Supondo que a China cumpra suas políticas climáticas e energéticas existentes e anunciadas, acreditamos que suas emissões de dióxido de carbono provavelmente possam atingir um pico bem antes da 2030. Em nossa opinião, os líderes chineses devem se concentrar em concluir a reforma do setor de energia o mais rápido possível, implementar e fortalecer o comércio de emissões, tornar os padrões de eficiência energética mais rigorosos no futuro e desenvolver novas políticas de preços de carbono para setores como ferro, aço e transporte.

Se tiverem sucesso, os políticos dos EUA não terão mais “Mas e a China?” Como desculpa para se opor às políticas climáticas em casa.

Sobre os Autores

Robbie Orvis e Jeffrey Rissman, da Energy Innovation e Qiang Lu, do Centro Nacional de Estratégia para Mudanças Climáticas e Cooperação Internacional na China, foram co-autores do estudo descrito neste artigo.
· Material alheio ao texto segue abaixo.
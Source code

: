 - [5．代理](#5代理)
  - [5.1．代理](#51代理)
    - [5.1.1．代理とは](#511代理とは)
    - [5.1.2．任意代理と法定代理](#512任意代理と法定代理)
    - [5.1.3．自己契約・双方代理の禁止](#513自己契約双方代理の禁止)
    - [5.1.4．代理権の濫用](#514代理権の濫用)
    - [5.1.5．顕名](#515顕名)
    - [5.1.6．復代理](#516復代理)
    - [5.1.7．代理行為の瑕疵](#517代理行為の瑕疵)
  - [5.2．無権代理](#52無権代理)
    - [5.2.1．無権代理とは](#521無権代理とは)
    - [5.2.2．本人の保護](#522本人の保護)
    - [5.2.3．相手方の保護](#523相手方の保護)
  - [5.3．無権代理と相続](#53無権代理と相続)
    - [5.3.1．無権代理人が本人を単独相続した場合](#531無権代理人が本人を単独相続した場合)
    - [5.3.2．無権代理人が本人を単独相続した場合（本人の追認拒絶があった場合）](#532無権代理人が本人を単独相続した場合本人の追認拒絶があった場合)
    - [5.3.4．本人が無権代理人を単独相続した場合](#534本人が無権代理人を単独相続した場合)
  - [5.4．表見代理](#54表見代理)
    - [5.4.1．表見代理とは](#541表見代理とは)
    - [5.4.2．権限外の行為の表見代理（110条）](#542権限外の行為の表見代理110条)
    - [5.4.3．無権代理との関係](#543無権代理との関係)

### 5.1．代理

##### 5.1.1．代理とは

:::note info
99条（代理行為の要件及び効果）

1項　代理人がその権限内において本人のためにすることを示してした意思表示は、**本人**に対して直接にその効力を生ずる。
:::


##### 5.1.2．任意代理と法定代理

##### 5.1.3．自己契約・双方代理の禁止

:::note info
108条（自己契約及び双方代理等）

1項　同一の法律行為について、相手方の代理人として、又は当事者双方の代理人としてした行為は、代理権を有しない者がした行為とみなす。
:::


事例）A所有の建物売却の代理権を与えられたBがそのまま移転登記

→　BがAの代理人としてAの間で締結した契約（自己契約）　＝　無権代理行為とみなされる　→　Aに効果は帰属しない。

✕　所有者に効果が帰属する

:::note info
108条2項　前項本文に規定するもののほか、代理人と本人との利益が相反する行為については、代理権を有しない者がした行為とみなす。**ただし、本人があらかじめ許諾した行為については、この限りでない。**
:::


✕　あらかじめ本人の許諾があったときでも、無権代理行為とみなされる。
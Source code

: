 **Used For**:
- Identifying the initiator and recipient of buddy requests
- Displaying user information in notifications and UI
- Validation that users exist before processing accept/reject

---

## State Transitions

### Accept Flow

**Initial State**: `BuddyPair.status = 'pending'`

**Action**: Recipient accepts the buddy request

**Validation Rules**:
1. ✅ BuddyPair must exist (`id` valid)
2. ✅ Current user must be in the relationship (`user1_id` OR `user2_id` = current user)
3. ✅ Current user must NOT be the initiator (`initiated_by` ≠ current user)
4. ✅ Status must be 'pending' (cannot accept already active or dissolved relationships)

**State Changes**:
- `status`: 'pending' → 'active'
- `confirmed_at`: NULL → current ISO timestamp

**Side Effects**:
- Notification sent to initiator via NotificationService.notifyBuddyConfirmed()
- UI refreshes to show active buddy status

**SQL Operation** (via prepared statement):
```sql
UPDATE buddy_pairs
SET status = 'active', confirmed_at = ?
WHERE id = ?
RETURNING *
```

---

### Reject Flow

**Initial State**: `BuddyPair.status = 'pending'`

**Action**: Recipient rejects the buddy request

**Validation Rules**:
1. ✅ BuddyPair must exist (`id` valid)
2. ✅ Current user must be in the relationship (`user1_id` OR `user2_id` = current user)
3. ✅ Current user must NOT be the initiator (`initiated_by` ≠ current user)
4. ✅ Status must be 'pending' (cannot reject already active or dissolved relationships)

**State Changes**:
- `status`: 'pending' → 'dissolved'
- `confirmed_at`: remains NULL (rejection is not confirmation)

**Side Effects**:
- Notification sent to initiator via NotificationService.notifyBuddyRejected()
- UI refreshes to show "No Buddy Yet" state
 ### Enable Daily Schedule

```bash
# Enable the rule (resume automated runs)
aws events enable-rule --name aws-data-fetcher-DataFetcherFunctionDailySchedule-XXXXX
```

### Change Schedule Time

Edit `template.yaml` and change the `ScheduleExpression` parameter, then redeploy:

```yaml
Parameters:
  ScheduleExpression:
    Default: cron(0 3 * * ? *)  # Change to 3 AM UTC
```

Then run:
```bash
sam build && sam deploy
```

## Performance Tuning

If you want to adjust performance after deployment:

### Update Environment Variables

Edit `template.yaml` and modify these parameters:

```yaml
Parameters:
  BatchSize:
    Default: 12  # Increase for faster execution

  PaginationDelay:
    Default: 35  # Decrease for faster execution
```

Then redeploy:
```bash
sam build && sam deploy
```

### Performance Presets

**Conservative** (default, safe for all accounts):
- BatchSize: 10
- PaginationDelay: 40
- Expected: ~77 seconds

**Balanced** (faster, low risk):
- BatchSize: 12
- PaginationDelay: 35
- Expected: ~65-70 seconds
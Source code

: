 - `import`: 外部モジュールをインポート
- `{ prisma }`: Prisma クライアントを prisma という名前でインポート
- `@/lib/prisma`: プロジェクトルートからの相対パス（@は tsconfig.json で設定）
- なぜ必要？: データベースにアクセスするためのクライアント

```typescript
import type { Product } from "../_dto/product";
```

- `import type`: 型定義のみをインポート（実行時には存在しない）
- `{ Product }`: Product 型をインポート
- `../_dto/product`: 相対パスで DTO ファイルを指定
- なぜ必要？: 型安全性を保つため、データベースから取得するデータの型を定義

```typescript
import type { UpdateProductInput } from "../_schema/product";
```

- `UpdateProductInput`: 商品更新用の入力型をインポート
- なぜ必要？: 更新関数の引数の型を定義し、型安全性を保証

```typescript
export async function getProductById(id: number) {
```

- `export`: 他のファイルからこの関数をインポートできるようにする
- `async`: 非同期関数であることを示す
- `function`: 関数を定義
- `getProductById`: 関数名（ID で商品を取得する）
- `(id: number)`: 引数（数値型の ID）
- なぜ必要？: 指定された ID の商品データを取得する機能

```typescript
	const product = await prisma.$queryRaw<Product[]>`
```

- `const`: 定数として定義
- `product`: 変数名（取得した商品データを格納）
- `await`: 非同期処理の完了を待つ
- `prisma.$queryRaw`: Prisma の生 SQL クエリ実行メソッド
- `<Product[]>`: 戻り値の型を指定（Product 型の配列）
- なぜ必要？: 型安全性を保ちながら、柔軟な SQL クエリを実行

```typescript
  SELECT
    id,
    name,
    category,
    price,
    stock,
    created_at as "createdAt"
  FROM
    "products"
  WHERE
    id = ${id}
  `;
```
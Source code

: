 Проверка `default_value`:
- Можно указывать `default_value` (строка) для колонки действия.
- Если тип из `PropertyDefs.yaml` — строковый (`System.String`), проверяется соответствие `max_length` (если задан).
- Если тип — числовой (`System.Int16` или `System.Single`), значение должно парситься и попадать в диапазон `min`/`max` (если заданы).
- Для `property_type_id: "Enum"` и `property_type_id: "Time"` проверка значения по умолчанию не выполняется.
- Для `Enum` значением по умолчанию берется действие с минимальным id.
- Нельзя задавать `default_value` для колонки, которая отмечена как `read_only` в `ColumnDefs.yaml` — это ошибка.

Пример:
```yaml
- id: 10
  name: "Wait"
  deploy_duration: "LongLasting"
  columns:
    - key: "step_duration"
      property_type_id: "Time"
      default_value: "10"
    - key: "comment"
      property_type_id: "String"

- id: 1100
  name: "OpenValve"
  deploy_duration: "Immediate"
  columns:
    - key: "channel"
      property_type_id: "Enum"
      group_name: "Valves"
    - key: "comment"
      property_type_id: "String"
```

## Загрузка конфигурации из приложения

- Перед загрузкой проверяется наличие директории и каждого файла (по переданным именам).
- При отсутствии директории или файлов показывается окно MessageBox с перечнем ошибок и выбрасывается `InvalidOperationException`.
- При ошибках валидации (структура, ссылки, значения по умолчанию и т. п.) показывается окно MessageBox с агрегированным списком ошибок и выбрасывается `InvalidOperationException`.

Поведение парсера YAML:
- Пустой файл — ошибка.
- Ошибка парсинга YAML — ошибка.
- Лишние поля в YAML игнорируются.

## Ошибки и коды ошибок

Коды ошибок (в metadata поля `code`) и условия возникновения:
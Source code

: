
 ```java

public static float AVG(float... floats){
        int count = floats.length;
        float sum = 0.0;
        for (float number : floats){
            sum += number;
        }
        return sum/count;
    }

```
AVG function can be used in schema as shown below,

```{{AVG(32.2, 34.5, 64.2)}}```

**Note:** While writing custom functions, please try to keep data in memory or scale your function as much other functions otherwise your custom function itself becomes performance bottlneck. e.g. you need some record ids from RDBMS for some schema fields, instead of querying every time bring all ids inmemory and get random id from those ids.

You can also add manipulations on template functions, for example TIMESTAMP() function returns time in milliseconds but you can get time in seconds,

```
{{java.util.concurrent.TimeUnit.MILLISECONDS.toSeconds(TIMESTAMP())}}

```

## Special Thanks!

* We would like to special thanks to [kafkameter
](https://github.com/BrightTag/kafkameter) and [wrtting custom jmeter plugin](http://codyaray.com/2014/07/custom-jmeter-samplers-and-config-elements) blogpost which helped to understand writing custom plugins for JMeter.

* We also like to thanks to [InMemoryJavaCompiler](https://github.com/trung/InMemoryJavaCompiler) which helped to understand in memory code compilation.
Kelly Sims Gallagher, professora de política energética e ambiental e diretora do Centro Internacional de Meio Ambiente e Política de Recursos da The Fletcher School, Tufts University e Fang Zhang, coordenador de pesquisa da China e pesquisador de pós-doutorado, Tufts University

Este artigo foi republicado a partir de A Conversação sob uma licença Creative Commons. Leia o artigo original.